MORGANTOWN, W.Va. - In the time that's passed since his team dropped its season opener by more points than he'd ever lost a game, West Virginia Coach Bob Huggins has come to an understanding about his basketball team that he's applied to others in his career.
"It's hard sometimes to make 20-year-old guys understand you don't have to score 20 points per game to be a good player and get all wrapped up in scoring," he said. "The reality is you don't have to try and score a ton of points. You can score points a variety of ways. You can score points off defense. You can score points off rebounding the ball. You can score points off movement. And then you can make shots."
Far too often last season and then the first game of this year, Huggins has seen his players try to make shots to score points the traditional way, which is to say not in the ways Huggins approves. Without those ways, other parts of the game slip and that invites all sorts of trouble, which is amplified by WVU's sustained struggles making jump shots.
"Do the little things to make the team better, which is what we're missing," Huggins said. "We've got too many guys who think they're the guy who's got to make the shot. I don't think we've got anybody who doesn't think that, quite honestly. We've got to get the other guys to do some of those things."
Matt Humphrey would like to be that guy for the Mountaineers, who begin play today in the Old Spice Classic, in Lake Buena Vista, Fla. WVU plays Marist at noon on ESPN2.
Not to age Humphrey, because his experience transcends a number, but allow him to explain his qualifications.
"I played two years at one school, went to another school and stayed there two years and now I'm here," the senior shooting guard said. "I'm kind of washed up."
Humphrey is the 6-foot-6 transfer who played last season at Boston College and sat out the season before. Prior to that, he left his high school in Chicago and played two years at Oregon.
"I don't want to toot my own horn or anything like that," he said, "but regardless of how my situations worked out, I feel like I'm a pretty good basketball player. Last I checked, coaches like good basketball players."

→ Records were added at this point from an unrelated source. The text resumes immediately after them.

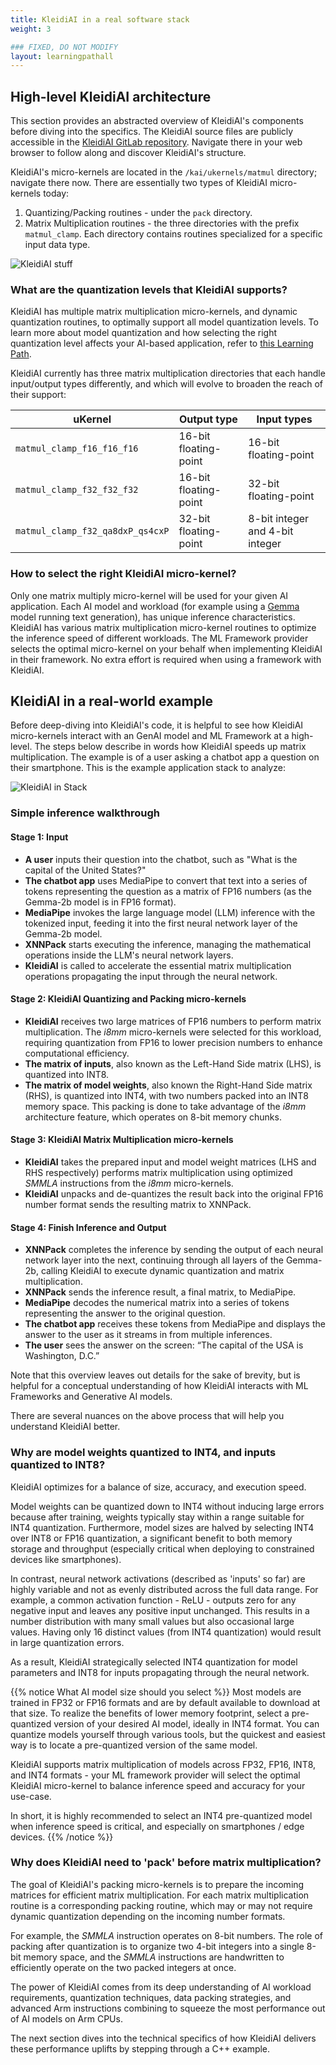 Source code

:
 ```yaml
---
title: KleidiAI in a real software stack
weight: 3

### FIXED, DO NOT MODIFY
layout: learningpathall
---
```


## High-level KleidiAI architecture
This section provides an abstracted overview of KleidiAI's components before diving into the specifics. The KleidiAI source files are publicly accessible in the [KleidiAI GitLab repository](https://gitlab.arm.com/kleidi/kleidiai). Navigate there in your web browser to follow along and discover KleidiAI's structure.

KleidiAI's micro-kernels are located in the `/kai/ukernels/matmul` directory; navigate there now. There are essentially two types of KleidiAI micro-kernels today:
1. Quantizing/Packing routines    - under the `pack` directory.
2. Matrix Multiplication routines - the three directories with the prefix `matmul_clamp`. Each directory contains routines specialized for a specific input data type.


![KleidiAI stuff](KleidiAI-src.JPG "Figure 3. KleidiAI src directory")

### What are the quantization levels that KleidiAI supports?
KleidiAI has multiple matrix multiplication micro-kernels, and dynamic quantization routines, to optimally support all model quantization levels. To learn more about model quantization and how selecting the right quantization level affects your AI-based application, refer to [this Learning Path](https://learn.arm.com/learning-paths/servers-and-cloud-computing/llama-cpu/llama-chatbot#quantization-format).

KleidiAI currently has three matrix multiplication directories that each handle input/output types differently, and which will evolve to broaden the reach of their support:

| uKernel                           |  Output type     | Input types     |
| ---------                         | -----------------   | --------------  | 
| `matmul_clamp_f16_f16_f16`        | 16-bit floating-point | 16-bit floating-point |
| `matmul_clamp_f32_f32_f32`        | 16-bit floating-point | 32-bit floating-point |
| `matmul_clamp_f32_qa8dxP_qs4cxP`  | 32-bit floating-point | 8-bit integer and 4-bit integer |

### How to select the right KleidiAI micro-kernel?

Only one matrix multiply micro-kernel will be used for your given AI application. Each AI model and workload (for example using a [Gemma](https://huggingface.co/blog/gemma) model running text generation), has unique inference characteristics. KleidiAI has various matrix multiplication micro-kernel routines to optimize the inference speed of different workloads. The ML Framework provider selects the optimal micro-kernel on your behalf when implementing KleidiAI in their framework. No extra effort is required when using a framework with KleidiAI.

## KleidiAI in a real-world example 
Before deep-diving into KleidiAI's code, it is helpful to see how KleidiAI micro-kernels interact with an GenAI model and ML Framework at a high-level. The steps below describe in words how KleidiAI speeds up matrix multiplication. The example is of a user asking a chatbot app a question on their smartphone. This is the example application stack to analyze:

![KleidiAI in Stack](sw-stack.png "KleidiAI in a real-world software stack.")

### Simple inference walkthrough

#### Stage 1: Input
* **A user** inputs their question into the chatbot, such as "What is the capital of the United States?"
* **The chatbot app** uses MediaPipe to convert that text into a series of tokens representing the question as a matrix of FP16 numbers (as the Gemma-2b model is in FP16 format). 
* **MediaPipe** invokes the large language model (LLM) inference with the tokenized input, feeding it into the first neural network layer of the Gemma-2b model.
* **XNNPack** starts executing the inference, managing the mathematical operations inside the LLM's neural network layers. 
* **KleidiAI** is called to accelerate the essential matrix multiplication operations propagating the input through the neural network.

#### Stage 2: KleidiAI Quantizing and Packing micro-kernels
* **KleidiAI** receives two large matrices of FP16 numbers to perform matrix multiplication. The *i8mm* micro-kernels were selected for this workload, requiring quantization from FP16 to lower precision numbers to enhance computational efficiency.
* **The matrix of inputs**, also known as the Left-Hand Side matrix (LHS), is quantized into INT8.
* **The matrix of model weights**, also known the Right-Hand Side matrix (RHS), is quantized into INT4, with two numbers packed into an INT8 memory space. This packing is done to take advantage of the *i8mm* architecture feature, which operates on 8-bit memory chunks.

#### Stage 3: KleidiAI Matrix Multiplication micro-kernels
* **KleidiAI** takes the prepared input and model weight matrices (LHS and RHS respectively) performs matrix multiplication using optimized *SMMLA* instructions from the *i8mm* micro-kernels.
* **KleidiAI** unpacks and de-quantizes the result back into the original FP16 number format sends the resulting matrix to XNNPack.

#### Stage 4: Finish Inference and Output
* **XNNPack** completes the inference by sending the output of each neural network layer into the next, continuing through all layers of the Gemma-2b, calling KleidiAI to execute dynamic quantization and matrix multiplication.
* **XNNPack** sends the inference result, a final matrix, to MediaPipe.
* **MediaPipe** decodes the numerical matrix into a series of tokens representing the answer to the original question.
* **The chatbot app** receives these tokens from MediaPipe and displays the answer to the user as it streams in from multiple inferences. 
* **The user** sees the answer on the screen: “The capital of the USA is Washington, D.C.”


Note that this overview leaves out details for the sake of brevity, but is helpful for a conceptual understanding of how KleidiAI interacts with ML Frameworks and Generative AI models.

There are several nuances on the above process that will help you understand KleidiAI better.


### Why are model weights quantized to INT4, and inputs quantized to INT8?
KleidiAI optimizes for a balance of size, accuracy, and execution speed.

Model weights can be quantized down to INT4 without inducing large errors because after training, weights typically stay within a range suitable for INT4 quantization. Furthermore, model sizes are halved by selecting INT4 over INT8 or FP16 quantization, a significant benefit to both memory storage and throughput (especially critical when deploying to constrained devices like smartphones).

In contrast, neural network activations (described as 'inputs' so far) are highly variable and not as evenly distributed across the full data range. For example, a common activation function - ReLU - outputs zero for any negative input and leaves any positive input unchanged. This results in a number distribution with many small values but also occasional large values. Having only 16 distinct values (from INT4 quantization) would result in large quantization errors. 

As a result, KleidiAI strategically selected INT4 quantization for model parameters and INT8 for inputs propagating through the neural network. 

{{% notice What AI model size should you select %}}
Most models are trained in FP32 or FP16 formats and are by default available to download at that size. To realize the benefits of lower memory footprint, select a pre-quantized version of your desired AI model, ideally in INT4 format. You can quantize models yourself through various tools, but the quickest and easiest way is to locate a pre-quantized version of the same model.

KleidiAI supports matrix multiplication of models across FP32, FP16, INT8, and INT4 formats - your ML framework provider will select the optimal KleidiAI micro-kernel to balance inference speed and accuracy for your use-case. 

In short, it is highly recommended to select an INT4 pre-quantized model when inference speed is critical, and especially on smartphones / edge devices.
{{% /notice %}}



### Why does KleidiAI need to 'pack' before matrix multiplication?
The goal of KleidiAI's packing micro-kernels is to prepare the incoming matrices for efficient matrix multiplication. For each matrix multiplication routine is a corresponding packing routine, which may or may not require dynamic quantization depending on the incoming number formats. 

For example, the *SMMLA* instruction operates on 8-bit numbers. The role of packing after quantization is to organize two 4-bit integers into a single 8-bit memory space, and the *SMMLA* instructions are handwritten to efficiently operate on the two packed integers at once.

The power of KleidiAI comes from its deep understanding of AI workload requirements, quantization techniques, data packing strategies, and advanced Arm instructions combining to squeeze the most performance out of AI models on Arm CPUs.

The next section dives into the technical specifics of how KleidiAI delivers these performance uplifts by stepping through a C++ example.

Humphrey averaged 15 points per game and helped his high school go 30-4 and win a state championship as a senior. He then played for his country for the silver medal under-18 team in the 2008 FIBA Americas U18 world championship.
Humphrey went to the Pac-10 and was a starter for the first game of the 2008-09 season and ended up playing in all 31 games. Even though it was his first season, he was named the team's most improved player, averaging 4.4 points and 1.5 rebounds and shooting 35.4 percent from 3-point range.